Préface
p. 13-17
Texte intégral
1Comment motiver les élèves en grammaire et, partant, comment mettre en œuvre des démarches d’enseignement engageantes, tout en préservant un dispositif didactique réaliste, apte à assurer une structuration des contenus en conformité avec le programme et avec les attentes du degré scolaire concerné ? C’est la question centrale posée et traitée par Sarah Gremion dans ce travail.

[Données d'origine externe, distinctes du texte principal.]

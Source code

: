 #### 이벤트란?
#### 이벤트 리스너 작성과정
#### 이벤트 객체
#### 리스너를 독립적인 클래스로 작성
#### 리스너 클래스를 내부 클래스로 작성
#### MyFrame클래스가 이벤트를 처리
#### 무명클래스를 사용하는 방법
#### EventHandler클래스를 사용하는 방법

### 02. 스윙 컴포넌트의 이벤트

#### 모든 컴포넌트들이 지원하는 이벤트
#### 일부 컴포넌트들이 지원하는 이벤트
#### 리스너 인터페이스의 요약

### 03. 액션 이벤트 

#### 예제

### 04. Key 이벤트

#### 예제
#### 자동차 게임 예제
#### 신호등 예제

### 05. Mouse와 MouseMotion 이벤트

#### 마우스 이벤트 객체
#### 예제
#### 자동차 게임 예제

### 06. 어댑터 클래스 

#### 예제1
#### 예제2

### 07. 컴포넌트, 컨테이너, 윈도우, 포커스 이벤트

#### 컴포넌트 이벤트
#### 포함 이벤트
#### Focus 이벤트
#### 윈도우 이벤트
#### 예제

2Bien qu’il soit solidement ancré dans la tradition de l’enseignement de la langue, dans la configuration actuelle de la discipline « français », dans les programmes et dans les pratiques enseignantes, l’enseignement de la grammaire reste un véritable défi théorique et pratique. Les débats autour de cet enseignement concernent plusieurs de ses dimensions.
3Ses finalités d’abord : pourquoi enseigner la grammaire ? À quoi sert-elle ? Quelle est l’utilité d’un apprentissage explicite des structures de la langue alors que l’usage de celle-ci, notamment de la langue première, témoigne à l’évidence de la mise en œuvre par les élèves d’un savoir grammatical pratique déjà présent ?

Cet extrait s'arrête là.